▶ _The problem_
Determine how many lines in the entries below contain the word "podanej". The reply is that number alone.

▶ _Provided information_
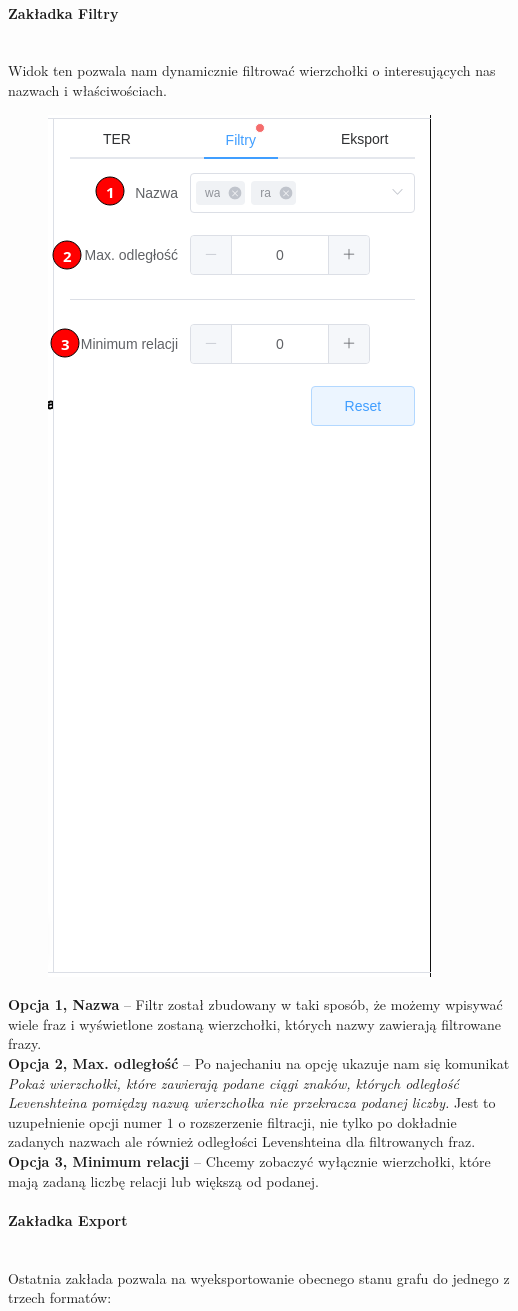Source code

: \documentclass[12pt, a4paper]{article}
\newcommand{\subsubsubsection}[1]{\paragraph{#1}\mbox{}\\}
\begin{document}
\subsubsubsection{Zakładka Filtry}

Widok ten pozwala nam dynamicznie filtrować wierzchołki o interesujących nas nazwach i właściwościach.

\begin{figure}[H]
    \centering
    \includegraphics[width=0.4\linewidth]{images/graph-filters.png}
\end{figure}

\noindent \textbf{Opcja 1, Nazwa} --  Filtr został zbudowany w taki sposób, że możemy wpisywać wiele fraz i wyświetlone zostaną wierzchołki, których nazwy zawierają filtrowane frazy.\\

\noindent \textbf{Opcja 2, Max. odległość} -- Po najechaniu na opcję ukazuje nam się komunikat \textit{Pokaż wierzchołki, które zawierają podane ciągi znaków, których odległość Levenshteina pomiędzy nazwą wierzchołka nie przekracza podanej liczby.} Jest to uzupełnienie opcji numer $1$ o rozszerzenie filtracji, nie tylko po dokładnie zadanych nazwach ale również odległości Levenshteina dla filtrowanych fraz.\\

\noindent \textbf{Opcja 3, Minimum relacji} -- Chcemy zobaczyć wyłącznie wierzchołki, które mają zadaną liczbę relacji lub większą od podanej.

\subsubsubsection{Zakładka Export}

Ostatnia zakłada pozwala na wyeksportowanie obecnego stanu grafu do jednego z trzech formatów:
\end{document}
==
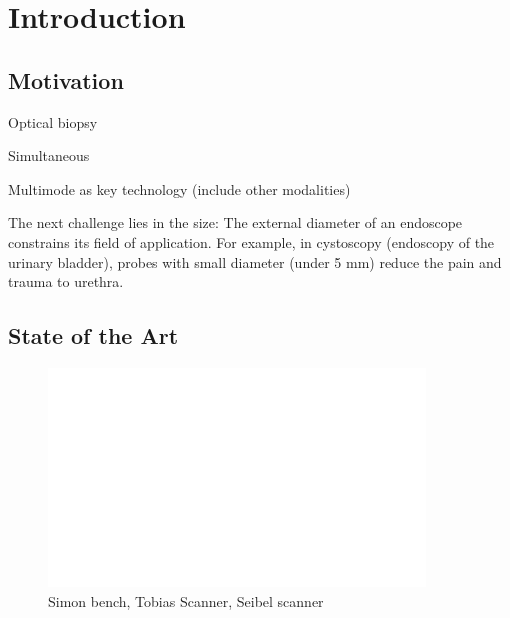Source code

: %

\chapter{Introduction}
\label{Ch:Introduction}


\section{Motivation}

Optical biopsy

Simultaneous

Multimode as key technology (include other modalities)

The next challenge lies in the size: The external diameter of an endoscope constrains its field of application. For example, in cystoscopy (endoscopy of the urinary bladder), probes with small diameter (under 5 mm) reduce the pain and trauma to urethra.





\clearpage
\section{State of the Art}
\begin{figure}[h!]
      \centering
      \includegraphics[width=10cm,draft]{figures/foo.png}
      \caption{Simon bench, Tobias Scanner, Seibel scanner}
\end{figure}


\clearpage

▶ _The completed task_
2